***** TASK MATERIAL
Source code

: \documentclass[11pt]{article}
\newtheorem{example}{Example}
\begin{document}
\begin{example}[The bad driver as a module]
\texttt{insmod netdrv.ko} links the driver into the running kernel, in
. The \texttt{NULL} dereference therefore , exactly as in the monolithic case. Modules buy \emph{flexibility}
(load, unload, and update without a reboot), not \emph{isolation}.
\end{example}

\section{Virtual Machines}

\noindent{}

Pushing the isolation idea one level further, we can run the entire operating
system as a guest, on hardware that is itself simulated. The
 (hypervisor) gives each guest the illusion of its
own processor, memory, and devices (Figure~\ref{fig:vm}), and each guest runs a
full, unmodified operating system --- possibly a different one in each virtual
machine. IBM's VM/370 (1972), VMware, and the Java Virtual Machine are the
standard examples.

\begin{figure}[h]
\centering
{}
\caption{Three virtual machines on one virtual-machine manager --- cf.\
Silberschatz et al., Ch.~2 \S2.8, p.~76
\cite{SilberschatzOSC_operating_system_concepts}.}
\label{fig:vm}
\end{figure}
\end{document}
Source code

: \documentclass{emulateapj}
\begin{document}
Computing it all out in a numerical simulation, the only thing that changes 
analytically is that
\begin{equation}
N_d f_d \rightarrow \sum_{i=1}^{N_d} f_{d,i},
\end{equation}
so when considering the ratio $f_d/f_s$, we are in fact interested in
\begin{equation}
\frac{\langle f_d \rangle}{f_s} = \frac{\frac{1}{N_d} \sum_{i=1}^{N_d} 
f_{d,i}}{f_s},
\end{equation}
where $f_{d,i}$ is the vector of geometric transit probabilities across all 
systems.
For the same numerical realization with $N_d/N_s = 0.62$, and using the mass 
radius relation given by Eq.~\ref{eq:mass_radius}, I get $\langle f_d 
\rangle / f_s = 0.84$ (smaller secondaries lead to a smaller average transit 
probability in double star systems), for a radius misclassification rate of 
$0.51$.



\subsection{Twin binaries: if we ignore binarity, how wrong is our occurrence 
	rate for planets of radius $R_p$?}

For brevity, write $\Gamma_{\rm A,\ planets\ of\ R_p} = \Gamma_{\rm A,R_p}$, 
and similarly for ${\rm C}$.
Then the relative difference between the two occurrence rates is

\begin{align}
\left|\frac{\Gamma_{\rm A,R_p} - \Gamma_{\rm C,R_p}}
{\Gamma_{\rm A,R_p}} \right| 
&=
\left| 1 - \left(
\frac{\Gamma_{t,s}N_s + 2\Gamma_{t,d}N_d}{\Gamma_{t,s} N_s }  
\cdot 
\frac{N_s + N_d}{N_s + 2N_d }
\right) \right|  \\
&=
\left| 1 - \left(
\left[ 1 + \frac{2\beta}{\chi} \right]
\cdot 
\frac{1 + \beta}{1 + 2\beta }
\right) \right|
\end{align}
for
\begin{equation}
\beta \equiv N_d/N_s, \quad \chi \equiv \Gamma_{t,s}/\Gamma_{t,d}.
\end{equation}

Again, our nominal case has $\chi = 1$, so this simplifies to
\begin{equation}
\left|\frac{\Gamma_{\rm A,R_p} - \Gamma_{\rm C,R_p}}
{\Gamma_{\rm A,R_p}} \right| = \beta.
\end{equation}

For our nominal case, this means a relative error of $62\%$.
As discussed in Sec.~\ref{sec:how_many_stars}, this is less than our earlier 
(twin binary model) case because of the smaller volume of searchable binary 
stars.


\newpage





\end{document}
**********
Repeat each record above precisely as written.

◆ **WRITTEN SOLUTION**
Source code

: \documentclass[11pt]{article}
\newtheorem{example}{Example}
\begin{document}
\begin{example}[The bad driver as a module]
\texttt{insmod netdrv.ko} links the driver into the running kernel, in
. The \texttt{NULL} dereference therefore , exactly as in the monolithic case. Modules buy \emph{flexibility}
(load, unload, and update without a reboot), not \emph{isolation}.
\end{example}

\section{Virtual Machines}

\noindent{}

Pushing the isolation idea one level further, we can run the entire operating
system as a guest, on hardware that is itself simulated. The
 (hypervisor) gives each guest the illusion of its
own processor, memory, and devices (Figure~\ref{fig:vm}), and each guest runs a
full, unmodified operating system --- possibly a different one in each virtual
machine. IBM's VM/370 (1972), VMware, and the Java Virtual Machine are the
standard examples.

\begin{figure}[h]
\centering
{}
\caption{Three virtual machines on one virtual-machine manager --- cf.\
Silberschatz et al., Ch.~2 \S2.8, p.~76
\cite{SilberschatzOSC_operating_system_concepts}.}
\label{fig:vm}
\end{figure}
\end{document}
Source code

: \documentclass{emulateapj}
\begin{document}
Computing it all out in a numerical simulation, the only thing that changes 
analytically is that
\begin{equation}
N_d f_d \rightarrow \sum_{i=1}^{N_d} f_{d,i},
\end{equation}
so when considering the ratio $f_d/f_s$, we are in fact interested in
\begin{equation}
\frac{\langle f_d \rangle}{f_s} = \frac{\frac{1}{N_d} \sum_{i=1}^{N_d} 
f_{d,i}}{f_s},
\end{equation}
where $f_{d,i}$ is the vector of geometric transit probabilities across all 
systems.
For the same numerical realization with $N_d/N_s = 0.62$, and using the mass 
radius relation given by Eq.~\ref{eq:mass_radius}, I get $\langle f_d 
\rangle / f_s = 0.84$ (smaller secondaries lead to a smaller average transit 
probability in double star systems), for a radius misclassification rate of 
$0.51$.



\subsection{Twin binaries: if we ignore binarity, how wrong is our occurrence 
	rate for planets of radius $R_p$?}

For brevity, write $\Gamma_{\rm A,\ planets\ of\ R_p} = \Gamma_{\rm A,R_p}$, 
and similarly for ${\rm C}$.
Then the relative difference between the two occurrence rates is

\begin{align}
\left|\frac{\Gamma_{\rm A,R_p} - \Gamma_{\rm C,R_p}}
{\Gamma_{\rm A,R_p}} \right| 
&=
\left| 1 - \left(
\frac{\Gamma_{t,s}N_s + 2\Gamma_{t,d}N_d}{\Gamma_{t,s} N_s }  
\cdot 
\frac{N_s + N_d}{N_s + 2N_d }
\right) \right|  \\
&=
\left| 1 - \left(
\left[ 1 + \frac{2\beta}{\chi} \right]
\cdot 
\frac{1 + \beta}{1 + 2\beta }
\right) \right|
\end{align}
for
\begin{equation}
\beta \equiv N_d/N_s, \quad \chi \equiv \Gamma_{t,s}/\Gamma_{t,d}.
\end{equation}

Again, our nominal case has $\chi = 1$, so this simplifies to
\begin{equation}
\left|\frac{\Gamma_{\rm A,R_p} - \Gamma_{\rm C,R_p}}
{\Gamma_{\rm A,R_p}} \right| = \beta.
\end{equation}

For our nominal case, this means a relative error of $62\%$.
As discussed in Sec.~\ref{sec:how_many_stars}, this is less than our earlier 
(twin binary model) case because of the smaller volume of searchable binary 
stars.


\newpage





\end{document}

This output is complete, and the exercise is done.